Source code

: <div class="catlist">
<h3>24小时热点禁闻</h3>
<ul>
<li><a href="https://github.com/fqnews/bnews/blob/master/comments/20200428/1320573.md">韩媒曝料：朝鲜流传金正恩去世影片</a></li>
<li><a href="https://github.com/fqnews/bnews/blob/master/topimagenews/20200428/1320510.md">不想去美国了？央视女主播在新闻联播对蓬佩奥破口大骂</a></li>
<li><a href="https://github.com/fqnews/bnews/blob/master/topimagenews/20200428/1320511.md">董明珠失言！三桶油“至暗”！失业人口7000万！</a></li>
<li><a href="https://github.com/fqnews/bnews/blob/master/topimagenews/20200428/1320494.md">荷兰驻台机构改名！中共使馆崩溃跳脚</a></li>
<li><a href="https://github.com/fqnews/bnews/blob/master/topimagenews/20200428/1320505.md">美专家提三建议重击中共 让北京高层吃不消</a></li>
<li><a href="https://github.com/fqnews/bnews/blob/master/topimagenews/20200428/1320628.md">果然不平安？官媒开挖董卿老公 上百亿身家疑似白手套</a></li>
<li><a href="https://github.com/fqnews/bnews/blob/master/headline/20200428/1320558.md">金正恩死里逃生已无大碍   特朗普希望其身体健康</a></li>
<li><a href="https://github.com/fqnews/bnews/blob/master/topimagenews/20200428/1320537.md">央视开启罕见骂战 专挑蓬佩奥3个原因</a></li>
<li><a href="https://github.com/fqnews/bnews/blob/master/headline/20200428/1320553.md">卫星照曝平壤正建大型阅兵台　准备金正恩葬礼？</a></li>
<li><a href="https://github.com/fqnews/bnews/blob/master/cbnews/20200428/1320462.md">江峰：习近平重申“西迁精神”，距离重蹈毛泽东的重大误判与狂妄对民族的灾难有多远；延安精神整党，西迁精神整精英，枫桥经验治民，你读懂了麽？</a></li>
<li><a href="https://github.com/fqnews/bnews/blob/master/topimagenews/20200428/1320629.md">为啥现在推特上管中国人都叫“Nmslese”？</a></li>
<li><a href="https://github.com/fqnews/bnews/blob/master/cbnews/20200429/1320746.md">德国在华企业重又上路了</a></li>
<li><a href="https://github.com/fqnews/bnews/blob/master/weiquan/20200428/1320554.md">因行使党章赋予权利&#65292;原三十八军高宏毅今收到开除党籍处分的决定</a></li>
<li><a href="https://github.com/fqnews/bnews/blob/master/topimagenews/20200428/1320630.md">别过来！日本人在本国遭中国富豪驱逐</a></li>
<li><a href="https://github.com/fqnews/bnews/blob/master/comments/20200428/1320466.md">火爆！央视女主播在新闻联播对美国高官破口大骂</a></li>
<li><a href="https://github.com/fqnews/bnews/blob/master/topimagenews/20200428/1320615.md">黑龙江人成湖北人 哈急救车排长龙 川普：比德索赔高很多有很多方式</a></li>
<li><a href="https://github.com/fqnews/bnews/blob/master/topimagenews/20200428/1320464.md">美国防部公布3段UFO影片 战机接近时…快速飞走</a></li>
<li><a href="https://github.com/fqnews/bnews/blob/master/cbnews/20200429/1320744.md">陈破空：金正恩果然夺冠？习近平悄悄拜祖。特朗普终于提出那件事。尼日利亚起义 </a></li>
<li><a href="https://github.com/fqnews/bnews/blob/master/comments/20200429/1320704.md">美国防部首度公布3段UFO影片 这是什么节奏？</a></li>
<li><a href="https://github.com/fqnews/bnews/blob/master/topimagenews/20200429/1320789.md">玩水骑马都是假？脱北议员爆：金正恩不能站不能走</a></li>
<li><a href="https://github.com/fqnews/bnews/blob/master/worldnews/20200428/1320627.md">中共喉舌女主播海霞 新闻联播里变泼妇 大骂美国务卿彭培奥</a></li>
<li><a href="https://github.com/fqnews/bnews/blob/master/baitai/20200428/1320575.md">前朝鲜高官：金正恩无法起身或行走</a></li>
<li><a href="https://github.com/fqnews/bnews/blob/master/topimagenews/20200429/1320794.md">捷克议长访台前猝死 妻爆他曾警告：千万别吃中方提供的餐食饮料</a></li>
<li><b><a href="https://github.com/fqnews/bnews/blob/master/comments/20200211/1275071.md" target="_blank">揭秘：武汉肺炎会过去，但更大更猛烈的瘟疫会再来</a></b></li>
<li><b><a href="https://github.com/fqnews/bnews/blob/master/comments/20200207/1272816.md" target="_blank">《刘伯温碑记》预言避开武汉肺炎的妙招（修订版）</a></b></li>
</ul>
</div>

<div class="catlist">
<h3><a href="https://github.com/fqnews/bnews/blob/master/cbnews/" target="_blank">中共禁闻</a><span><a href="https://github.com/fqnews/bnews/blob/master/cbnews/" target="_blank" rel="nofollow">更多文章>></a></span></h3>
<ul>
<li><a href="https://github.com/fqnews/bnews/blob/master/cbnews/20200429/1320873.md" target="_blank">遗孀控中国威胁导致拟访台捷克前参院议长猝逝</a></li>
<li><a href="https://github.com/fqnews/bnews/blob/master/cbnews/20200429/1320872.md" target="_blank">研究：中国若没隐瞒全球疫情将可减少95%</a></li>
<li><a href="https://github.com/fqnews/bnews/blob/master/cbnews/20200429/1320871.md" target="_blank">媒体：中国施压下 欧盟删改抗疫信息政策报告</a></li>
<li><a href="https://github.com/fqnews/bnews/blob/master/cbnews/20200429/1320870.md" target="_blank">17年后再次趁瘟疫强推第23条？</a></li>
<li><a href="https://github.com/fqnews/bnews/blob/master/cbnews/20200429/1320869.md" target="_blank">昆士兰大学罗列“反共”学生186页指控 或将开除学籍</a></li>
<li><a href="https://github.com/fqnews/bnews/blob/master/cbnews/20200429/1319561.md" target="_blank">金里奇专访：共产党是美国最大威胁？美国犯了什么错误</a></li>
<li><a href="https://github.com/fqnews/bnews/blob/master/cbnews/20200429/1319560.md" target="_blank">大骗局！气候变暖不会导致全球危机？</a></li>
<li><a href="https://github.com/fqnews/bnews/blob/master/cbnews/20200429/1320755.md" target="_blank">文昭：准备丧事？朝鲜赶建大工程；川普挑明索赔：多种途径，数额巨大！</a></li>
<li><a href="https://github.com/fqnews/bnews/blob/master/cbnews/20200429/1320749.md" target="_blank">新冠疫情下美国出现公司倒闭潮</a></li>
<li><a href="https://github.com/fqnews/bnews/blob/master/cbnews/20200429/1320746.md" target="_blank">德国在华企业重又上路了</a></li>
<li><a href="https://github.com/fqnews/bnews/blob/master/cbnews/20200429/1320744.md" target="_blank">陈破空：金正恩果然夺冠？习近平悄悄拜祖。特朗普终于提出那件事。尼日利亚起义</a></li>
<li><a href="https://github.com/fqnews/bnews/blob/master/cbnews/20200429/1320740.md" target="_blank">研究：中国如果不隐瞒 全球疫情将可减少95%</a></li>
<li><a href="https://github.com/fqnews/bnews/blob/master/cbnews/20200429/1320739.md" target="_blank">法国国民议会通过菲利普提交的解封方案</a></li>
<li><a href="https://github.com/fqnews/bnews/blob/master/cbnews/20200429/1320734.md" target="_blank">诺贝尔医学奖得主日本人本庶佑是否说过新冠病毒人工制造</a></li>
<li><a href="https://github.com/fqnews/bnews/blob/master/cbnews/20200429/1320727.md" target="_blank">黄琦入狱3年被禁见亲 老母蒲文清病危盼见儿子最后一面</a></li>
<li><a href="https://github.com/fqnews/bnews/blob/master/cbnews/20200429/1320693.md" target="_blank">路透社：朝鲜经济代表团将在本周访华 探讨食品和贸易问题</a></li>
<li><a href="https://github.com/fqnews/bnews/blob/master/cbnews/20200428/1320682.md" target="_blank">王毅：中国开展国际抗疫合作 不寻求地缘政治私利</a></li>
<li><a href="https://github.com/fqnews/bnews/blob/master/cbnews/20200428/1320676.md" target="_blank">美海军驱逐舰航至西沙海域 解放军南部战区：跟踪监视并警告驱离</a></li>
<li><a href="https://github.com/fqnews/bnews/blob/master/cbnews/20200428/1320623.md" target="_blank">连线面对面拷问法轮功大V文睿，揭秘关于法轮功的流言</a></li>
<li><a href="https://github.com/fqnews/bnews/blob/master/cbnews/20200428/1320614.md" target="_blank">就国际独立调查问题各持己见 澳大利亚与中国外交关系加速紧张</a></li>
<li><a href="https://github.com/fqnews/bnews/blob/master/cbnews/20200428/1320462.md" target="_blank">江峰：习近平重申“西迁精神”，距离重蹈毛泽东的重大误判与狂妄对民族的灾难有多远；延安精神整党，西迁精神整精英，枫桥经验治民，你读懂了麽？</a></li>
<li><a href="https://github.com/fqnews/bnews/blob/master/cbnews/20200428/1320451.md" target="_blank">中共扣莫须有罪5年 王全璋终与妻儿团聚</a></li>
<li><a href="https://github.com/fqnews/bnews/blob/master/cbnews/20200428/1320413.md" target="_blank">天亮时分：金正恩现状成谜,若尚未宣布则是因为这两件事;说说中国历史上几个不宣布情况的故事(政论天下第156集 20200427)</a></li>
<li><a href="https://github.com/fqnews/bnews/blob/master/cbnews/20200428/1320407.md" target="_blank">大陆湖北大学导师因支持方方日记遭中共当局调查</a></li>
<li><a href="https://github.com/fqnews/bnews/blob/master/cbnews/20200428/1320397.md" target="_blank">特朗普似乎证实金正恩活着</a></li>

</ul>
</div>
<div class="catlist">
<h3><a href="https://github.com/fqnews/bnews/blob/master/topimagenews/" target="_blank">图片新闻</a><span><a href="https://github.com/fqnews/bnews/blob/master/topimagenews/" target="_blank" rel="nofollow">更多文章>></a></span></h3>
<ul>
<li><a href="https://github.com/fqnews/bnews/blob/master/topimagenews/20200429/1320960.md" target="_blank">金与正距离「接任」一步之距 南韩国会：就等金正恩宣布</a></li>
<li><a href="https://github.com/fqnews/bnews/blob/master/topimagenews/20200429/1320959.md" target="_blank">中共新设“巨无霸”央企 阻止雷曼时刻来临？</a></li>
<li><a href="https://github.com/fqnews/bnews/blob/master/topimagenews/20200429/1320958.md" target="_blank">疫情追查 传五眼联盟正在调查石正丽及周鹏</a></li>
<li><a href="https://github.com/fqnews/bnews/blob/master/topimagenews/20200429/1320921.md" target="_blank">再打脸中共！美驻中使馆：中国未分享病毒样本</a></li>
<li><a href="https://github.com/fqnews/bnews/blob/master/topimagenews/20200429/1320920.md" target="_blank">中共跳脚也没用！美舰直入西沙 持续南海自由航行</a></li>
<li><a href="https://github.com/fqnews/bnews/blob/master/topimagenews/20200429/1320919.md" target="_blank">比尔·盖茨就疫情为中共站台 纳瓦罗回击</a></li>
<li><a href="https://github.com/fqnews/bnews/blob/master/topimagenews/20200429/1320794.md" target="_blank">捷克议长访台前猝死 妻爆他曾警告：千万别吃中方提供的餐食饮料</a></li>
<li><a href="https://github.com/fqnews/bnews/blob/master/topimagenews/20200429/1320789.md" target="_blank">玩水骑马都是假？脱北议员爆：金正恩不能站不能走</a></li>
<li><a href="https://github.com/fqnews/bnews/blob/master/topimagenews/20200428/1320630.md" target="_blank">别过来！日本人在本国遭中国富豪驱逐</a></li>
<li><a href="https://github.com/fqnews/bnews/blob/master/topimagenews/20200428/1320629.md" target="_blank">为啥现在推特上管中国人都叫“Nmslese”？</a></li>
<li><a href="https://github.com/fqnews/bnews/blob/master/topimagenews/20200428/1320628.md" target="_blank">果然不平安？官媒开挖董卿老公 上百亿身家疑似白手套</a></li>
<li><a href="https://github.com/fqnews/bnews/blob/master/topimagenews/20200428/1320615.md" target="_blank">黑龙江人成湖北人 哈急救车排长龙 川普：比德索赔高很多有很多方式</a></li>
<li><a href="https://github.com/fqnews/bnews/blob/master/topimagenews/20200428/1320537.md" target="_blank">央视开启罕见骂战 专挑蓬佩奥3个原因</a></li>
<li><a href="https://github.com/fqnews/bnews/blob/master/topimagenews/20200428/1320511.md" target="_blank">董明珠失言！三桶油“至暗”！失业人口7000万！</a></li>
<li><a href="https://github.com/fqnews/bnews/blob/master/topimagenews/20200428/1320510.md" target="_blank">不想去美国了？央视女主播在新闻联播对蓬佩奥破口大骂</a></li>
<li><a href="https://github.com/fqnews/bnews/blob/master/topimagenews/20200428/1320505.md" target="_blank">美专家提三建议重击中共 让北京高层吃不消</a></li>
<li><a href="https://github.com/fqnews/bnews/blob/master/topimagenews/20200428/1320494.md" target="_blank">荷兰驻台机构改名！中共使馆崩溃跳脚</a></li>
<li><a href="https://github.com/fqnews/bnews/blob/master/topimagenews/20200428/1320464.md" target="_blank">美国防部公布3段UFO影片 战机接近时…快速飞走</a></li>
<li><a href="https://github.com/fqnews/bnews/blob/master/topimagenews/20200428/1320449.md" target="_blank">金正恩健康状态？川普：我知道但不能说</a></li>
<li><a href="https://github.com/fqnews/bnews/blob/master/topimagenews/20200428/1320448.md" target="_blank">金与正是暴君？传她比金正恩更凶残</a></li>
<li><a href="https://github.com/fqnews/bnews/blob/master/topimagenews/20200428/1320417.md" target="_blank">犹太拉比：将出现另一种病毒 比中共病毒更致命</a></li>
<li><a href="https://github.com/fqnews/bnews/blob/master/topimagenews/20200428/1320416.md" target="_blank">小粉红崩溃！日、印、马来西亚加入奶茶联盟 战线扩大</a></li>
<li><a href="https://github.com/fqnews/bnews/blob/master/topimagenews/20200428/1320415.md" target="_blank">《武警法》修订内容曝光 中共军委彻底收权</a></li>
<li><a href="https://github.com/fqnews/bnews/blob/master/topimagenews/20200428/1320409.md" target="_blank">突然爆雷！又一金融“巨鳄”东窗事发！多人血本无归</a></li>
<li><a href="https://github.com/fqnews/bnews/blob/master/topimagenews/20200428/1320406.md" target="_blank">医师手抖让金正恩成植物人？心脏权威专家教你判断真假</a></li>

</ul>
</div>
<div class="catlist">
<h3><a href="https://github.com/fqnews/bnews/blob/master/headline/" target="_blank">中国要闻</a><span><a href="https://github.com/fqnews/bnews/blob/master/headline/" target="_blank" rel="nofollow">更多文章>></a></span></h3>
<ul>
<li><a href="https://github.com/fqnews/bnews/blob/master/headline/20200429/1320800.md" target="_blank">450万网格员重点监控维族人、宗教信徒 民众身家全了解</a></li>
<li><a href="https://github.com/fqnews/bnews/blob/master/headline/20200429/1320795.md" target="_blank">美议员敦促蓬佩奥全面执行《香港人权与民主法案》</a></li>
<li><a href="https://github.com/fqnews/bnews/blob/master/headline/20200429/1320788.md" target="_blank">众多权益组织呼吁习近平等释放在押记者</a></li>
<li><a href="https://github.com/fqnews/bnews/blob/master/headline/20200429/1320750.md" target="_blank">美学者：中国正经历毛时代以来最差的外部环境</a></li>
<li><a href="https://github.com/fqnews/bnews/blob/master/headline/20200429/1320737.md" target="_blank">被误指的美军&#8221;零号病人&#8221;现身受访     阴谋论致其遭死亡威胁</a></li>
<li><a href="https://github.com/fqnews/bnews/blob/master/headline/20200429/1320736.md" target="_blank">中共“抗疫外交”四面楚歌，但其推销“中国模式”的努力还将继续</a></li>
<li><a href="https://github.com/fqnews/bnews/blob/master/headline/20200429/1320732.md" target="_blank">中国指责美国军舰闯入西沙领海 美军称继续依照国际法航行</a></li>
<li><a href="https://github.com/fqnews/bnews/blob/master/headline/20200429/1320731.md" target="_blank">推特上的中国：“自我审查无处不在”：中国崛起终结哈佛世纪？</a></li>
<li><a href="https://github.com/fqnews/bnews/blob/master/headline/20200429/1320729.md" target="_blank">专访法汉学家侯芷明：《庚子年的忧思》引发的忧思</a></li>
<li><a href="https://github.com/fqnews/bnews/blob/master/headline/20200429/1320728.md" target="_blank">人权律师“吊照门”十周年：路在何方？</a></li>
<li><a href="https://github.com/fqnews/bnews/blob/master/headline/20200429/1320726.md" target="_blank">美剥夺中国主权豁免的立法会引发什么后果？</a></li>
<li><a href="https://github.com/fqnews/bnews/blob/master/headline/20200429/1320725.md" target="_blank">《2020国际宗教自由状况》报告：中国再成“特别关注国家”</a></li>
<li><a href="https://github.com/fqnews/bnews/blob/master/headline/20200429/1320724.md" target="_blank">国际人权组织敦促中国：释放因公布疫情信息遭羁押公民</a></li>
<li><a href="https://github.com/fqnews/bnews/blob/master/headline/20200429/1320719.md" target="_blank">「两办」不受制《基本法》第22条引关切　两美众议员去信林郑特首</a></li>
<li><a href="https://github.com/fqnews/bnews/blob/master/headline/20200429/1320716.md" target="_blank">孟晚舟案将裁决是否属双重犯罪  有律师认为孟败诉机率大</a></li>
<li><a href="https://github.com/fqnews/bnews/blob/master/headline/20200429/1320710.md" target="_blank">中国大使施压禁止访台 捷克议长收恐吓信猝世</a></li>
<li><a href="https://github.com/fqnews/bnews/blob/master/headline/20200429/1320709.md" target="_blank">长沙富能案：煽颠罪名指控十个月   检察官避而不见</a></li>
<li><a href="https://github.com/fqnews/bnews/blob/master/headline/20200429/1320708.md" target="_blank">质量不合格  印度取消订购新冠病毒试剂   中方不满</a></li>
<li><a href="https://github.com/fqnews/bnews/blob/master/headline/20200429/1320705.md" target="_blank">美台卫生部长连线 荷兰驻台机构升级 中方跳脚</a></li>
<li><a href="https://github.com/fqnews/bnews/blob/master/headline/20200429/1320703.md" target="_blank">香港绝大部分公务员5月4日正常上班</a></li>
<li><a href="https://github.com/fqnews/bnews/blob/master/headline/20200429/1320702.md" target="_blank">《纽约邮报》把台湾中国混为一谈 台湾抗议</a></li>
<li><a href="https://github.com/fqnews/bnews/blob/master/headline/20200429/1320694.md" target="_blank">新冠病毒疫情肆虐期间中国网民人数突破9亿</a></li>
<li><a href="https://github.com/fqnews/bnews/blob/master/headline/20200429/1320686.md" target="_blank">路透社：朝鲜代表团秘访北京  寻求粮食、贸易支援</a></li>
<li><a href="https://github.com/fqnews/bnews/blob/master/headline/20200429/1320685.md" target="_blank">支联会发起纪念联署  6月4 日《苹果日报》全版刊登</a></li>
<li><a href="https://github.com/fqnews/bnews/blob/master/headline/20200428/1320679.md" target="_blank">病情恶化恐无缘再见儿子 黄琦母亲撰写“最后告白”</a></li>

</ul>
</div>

# WHAT YOU NEED TO DO:
When the word "让北京高层吃不消" occurs in a line above, list that line.

# WORKED SOLUTION:
<li><a href="https://github.com/fqnews/bnews/blob/master/topimagenews/20200428/1320505.md">美专家提三建议重击中共 让北京高层吃不消</a></li>
<li><a href="https://github.com/fqnews/bnews/blob/master/topimagenews/20200428/1320505.md" target="_blank">美专家提三建议重击中共 让北京高层吃不消</a></li>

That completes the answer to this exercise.